• [Task to carry out] Quote all of the data that follows exactly as written, skipping the images.

• [Material shown]
- Opening Delimiter -

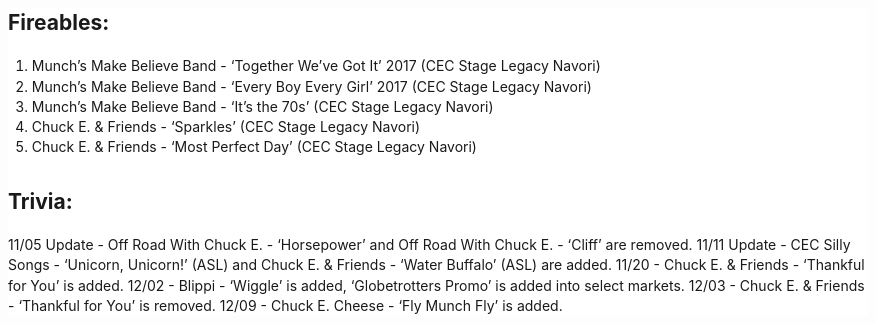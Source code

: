 ## Fireables:
1. Munch’s Make Believe Band - ‘Together We’ve Got It’ 2017 (CEC Stage Legacy Navori) 
2. Munch’s Make Believe Band - ‘Every Boy Every Girl’ 2017 (CEC Stage Legacy Navori) 
3. Munch’s Make Believe Band - ‘It’s the 70s’ (CEC Stage Legacy Navori) 
4. Chuck E. & Friends - ‘Sparkles’ (CEC Stage Legacy Navori) 
5. Chuck E. & Friends - ‘Most Perfect Day’ (CEC Stage Legacy Navori)

## Trivia:
11/05 Update - Off Road With Chuck E. - ‘Horsepower’ and Off Road With Chuck E. - ‘Cliff’ are removed. 
11/11 Update - CEC Silly Songs - ‘Unicorn, Unicorn!’ (ASL) and Chuck E. & Friends - ‘Water Buffalo’ (ASL) are added.
11/20 - Chuck E. & Friends - ‘Thankful for You’ is added.
12/02 - Blippi - ‘Wiggle’ is added,  ‘Globetrotters Promo’ is added into select markets.
12/03 - Chuck E. & Friends - ‘Thankful for You’ is removed.
12/09 - Chuck E. Cheese - ‘Fly Munch Fly’ is added.


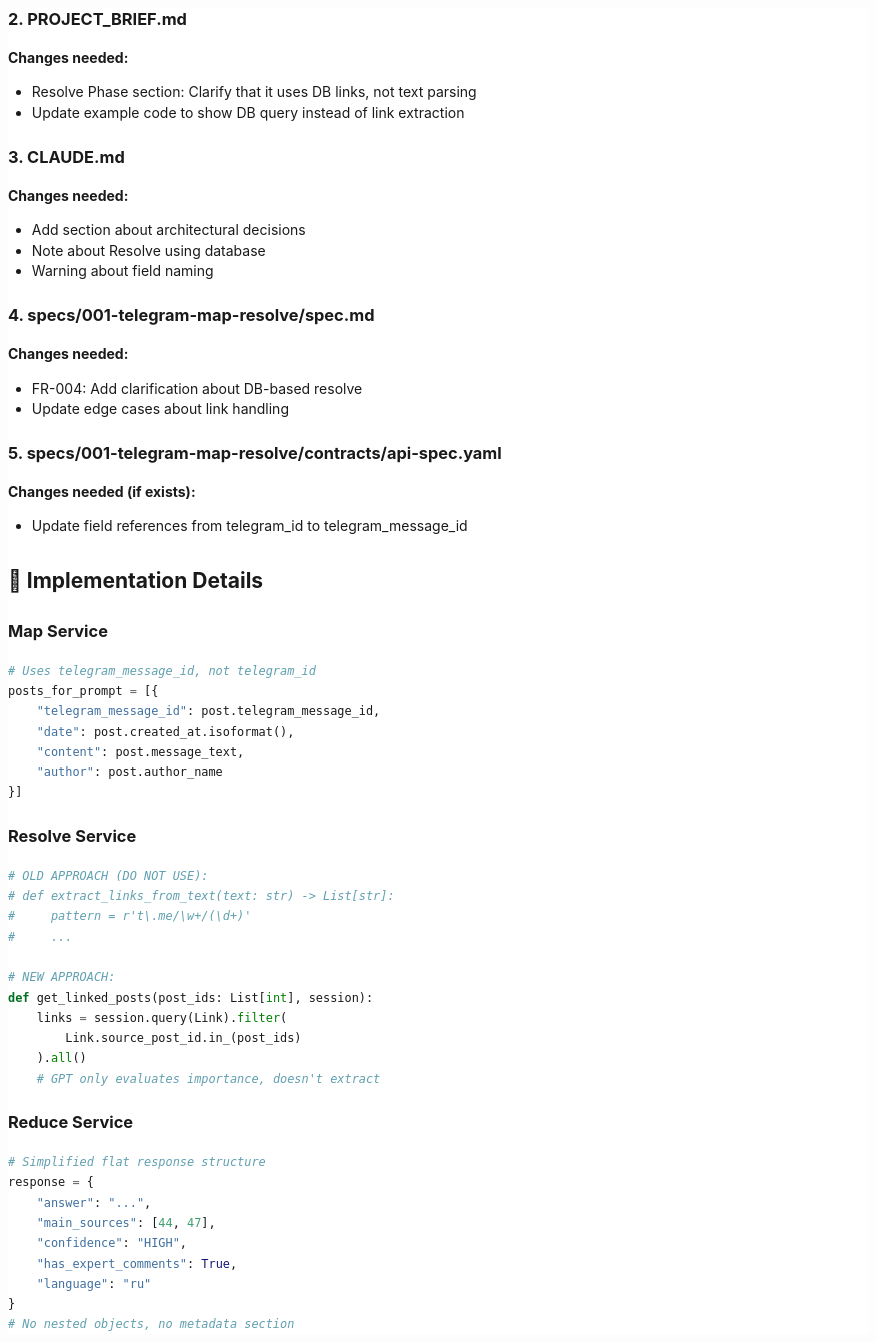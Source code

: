 ### 2. PROJECT_BRIEF.md
**Changes needed:**
- Resolve Phase section: Clarify that it uses DB links, not text parsing
- Update example code to show DB query instead of link extraction

### 3. CLAUDE.md
**Changes needed:**
- Add section about architectural decisions
- Note about Resolve using database
- Warning about field naming

### 4. specs/001-telegram-map-resolve/spec.md
**Changes needed:**
- FR-004: Add clarification about DB-based resolve
- Update edge cases about link handling

### 5. specs/001-telegram-map-resolve/contracts/api-spec.yaml
**Changes needed (if exists):**
- Update field references from telegram_id to telegram_message_id

## 🔧 Implementation Details

### Map Service
```python
# Uses telegram_message_id, not telegram_id
posts_for_prompt = [{
    "telegram_message_id": post.telegram_message_id,
    "date": post.created_at.isoformat(),
    "content": post.message_text,
    "author": post.author_name
}]
```

### Resolve Service
```python
# OLD APPROACH (DO NOT USE):
# def extract_links_from_text(text: str) -> List[str]:
#     pattern = r't\.me/\w+/(\d+)'
#     ...

# NEW APPROACH:
def get_linked_posts(post_ids: List[int], session):
    links = session.query(Link).filter(
        Link.source_post_id.in_(post_ids)
    ).all()
    # GPT only evaluates importance, doesn't extract
```

### Reduce Service
```python
# Simplified flat response structure
response = {
    "answer": "...",
    "main_sources": [44, 47],
    "confidence": "HIGH",
    "has_expert_comments": True,
    "language": "ru"
}
# No nested objects, no metadata section
```
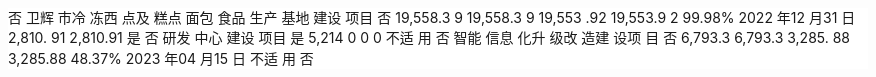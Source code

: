 否
卫辉
市冷
冻西
点及
糕点
面包
食品
生产
基地
建设
项目
否
19,558.3
9
19,558.3
9
19,553
.92
19,553.9
2
99.98%
2022
年12
月31
日
2,810.
91
2,810.91
是
否
研发
中心
建设
项目
是
5,214
0
0
0
不适
用
否
智能
信息
化升
级改
造建
设项
目
否
6,793.3
6,793.3
3,285.
88
3,285.88
48.37%
2023
年04
月15
日
不适
用
否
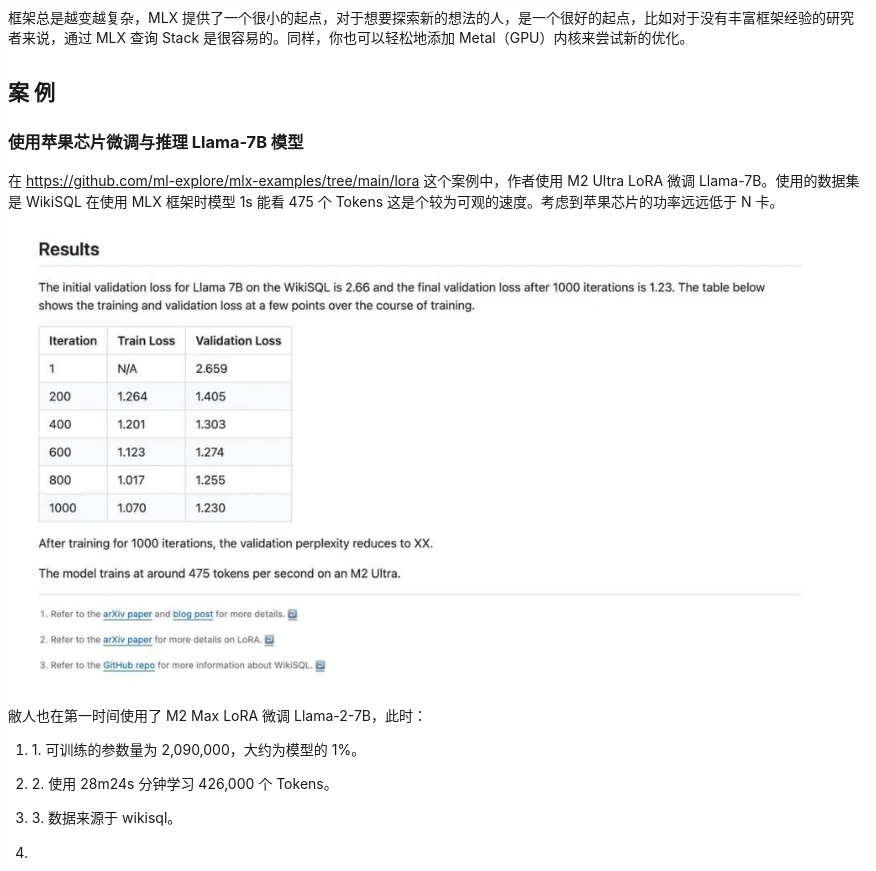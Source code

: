 框架总是越变越复杂，MLX 提供了一个很小的起点，对于想要探索新的想法的人，是一个很好的起点，比如对于没有丰富框架经验的研究者来说，通过 MLX 查询
Stack 是很容易的。同样，你也可以轻松地添加 Metal（GPU）内核来尝试新的优化。

## 案 例

### 使用苹果芯片微调与推理 Llama-7B 模型

在 https://github.com/ml-explore/mlx-examples/tree/main/lora 这个案例中，作者使用 M2
Ultra LoRA 微调 Llama-7B。使用的数据集是 WikiSQL 在使用 MLX 框架时模型 1s 能看 475 个 Tokens
这是个较为可观的速度。考虑到苹果芯片的功率远远低于 N 卡。

![](/assets/images/0eef3419e8fc4bafb168d9a8698819f4.jpg)

敝人也在第一时间使用了 M2 Max LoRA 微调 Llama-2-7B，此时：

  1. 1\. 可训练的参数量为 2,090,000，大约为模型的 1%。

  2. 2\. 使用 28m24s 分钟学习 426,000 个 Tokens。

  3. 3\. 数据来源于 wikisql。

  4.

- Closing Delimiter -

• [Reply to the exercise]
Source code

: ## Fireables:
1. Munch’s Make Believe Band - ‘Together We’ve Got It’ 2017 (CEC Stage Legacy Navori) 
2. Munch’s Make Believe Band - ‘Every Boy Every Girl’ 2017 (CEC Stage Legacy Navori) 
3. Munch’s Make Believe Band - ‘It’s the 70s’ (CEC Stage Legacy Navori) 
4. Chuck E. & Friends - ‘Sparkles’ (CEC Stage Legacy Navori) 
5. Chuck E. & Friends - ‘Most Perfect Day’ (CEC Stage Legacy Navori)

## Trivia:
11/05 Update - Off Road With Chuck E. - ‘Horsepower’ and Off Road With Chuck E. - ‘Cliff’ are removed. 
11/11 Update - CEC Silly Songs - ‘Unicorn, Unicorn!’ (ASL) and Chuck E. & Friends - ‘Water Buffalo’ (ASL) are added.
11/20 - Chuck E. & Friends - ‘Thankful for You’ is added.
12/02 - Blippi - ‘Wiggle’ is added,  ‘Globetrotters Promo’ is added into select markets.
12/03 - Chuck E. & Friends - ‘Thankful for You’ is removed.
12/09 - Chuck E. Cheese - ‘Fly Munch Fly’ is added.


Source code

: ### 2. PROJECT_BRIEF.md
**Changes needed:**
- Resolve Phase section: Clarify that it uses DB links, not text parsing
- Update example code to show DB query instead of link extraction

### 3. CLAUDE.md
**Changes needed:**
- Add section about architectural decisions
- Note about Resolve using database
- Warning about field naming

### 4. specs/001-telegram-map-resolve/spec.md
**Changes needed:**
- FR-004: Add clarification about DB-based resolve
- Update edge cases about link handling

### 5. specs/001-telegram-map-resolve/contracts/api-spec.yaml
**Changes needed (if exists):**
- Update field references from telegram_id to telegram_message_id

## 🔧 Implementation Details

### Map Service
```python
# Uses telegram_message_id, not telegram_id
posts_for_prompt = [{
    "telegram_message_id": post.telegram_message_id,
    "date": post.created_at.isoformat(),
    "content": post.message_text,
    "author": post.author_name
}]
```

### Resolve Service
```python
# OLD APPROACH (DO NOT USE):
# def extract_links_from_text(text: str) -> List[str]:
#     pattern = r't\.me/\w+/(\d+)'
#     ...

# NEW APPROACH:
def get_linked_posts(post_ids: List[int], session):
    links = session.query(Link).filter(
        Link.source_post_id.in_(post_ids)
    ).all()
    # GPT only evaluates importance, doesn't extract
```

### Reduce Service
```python
# Simplified flat response structure
response = {
    "answer": "...",
    "main_sources": [44, 47],
    "confidence": "HIGH",
    "has_expert_comments": True,
    "language": "ru"
}
# No nested objects, no metadata section
```
Source code

: 否
卫辉
市冷
冻西
点及
糕点
面包
食品
生产
基地
建设
项目
否
19,558.3
9
19,558.3
9
19,553
.92
19,553.9
2
99.98%
2022
年12
月31
日
2,810.
91
2,810.91
是
否
研发
中心
建设
项目
是
5,214
0
0
0
不适
用
否
智能
信息
化升
级改
造建
设项
目
否
6,793.3
6,793.3
3,285.
88
3,285.88
48.37%
2023
年04
月15
日
不适
用
否
Source code

: 框架总是越变越复杂，MLX 提供了一个很小的起点，对于想要探索新的想法的人，是一个很好的起点，比如对于没有丰富框架经验的研究者来说，通过 MLX 查询
Stack 是很容易的。同样，你也可以轻松地添加 Metal（GPU）内核来尝试新的优化。

## 案 例

### 使用苹果芯片微调与推理 Llama-7B 模型

在 https://github.com/ml-explore/mlx-examples/tree/main/lora 这个案例中，作者使用 M2
Ultra LoRA 微调 Llama-7B。使用的数据集是 WikiSQL 在使用 MLX 框架时模型 1s 能看 475 个 Tokens
这是个较为可观的速度。考虑到苹果芯片的功率远远低于 N 卡。

![](/assets/images/0eef3419e8fc4bafb168d9a8698819f4.jpg)

敝人也在第一时间使用了 M2 Max LoRA 微调 Llama-2-7B，此时：

  1. 1\. 可训练的参数量为 2,090,000，大约为模型的 1%。

  2. 2\. 使用 28m24s 分钟学习 426,000 个 Tokens。

  3. 3\. 数据来源于 wikisql。

  4.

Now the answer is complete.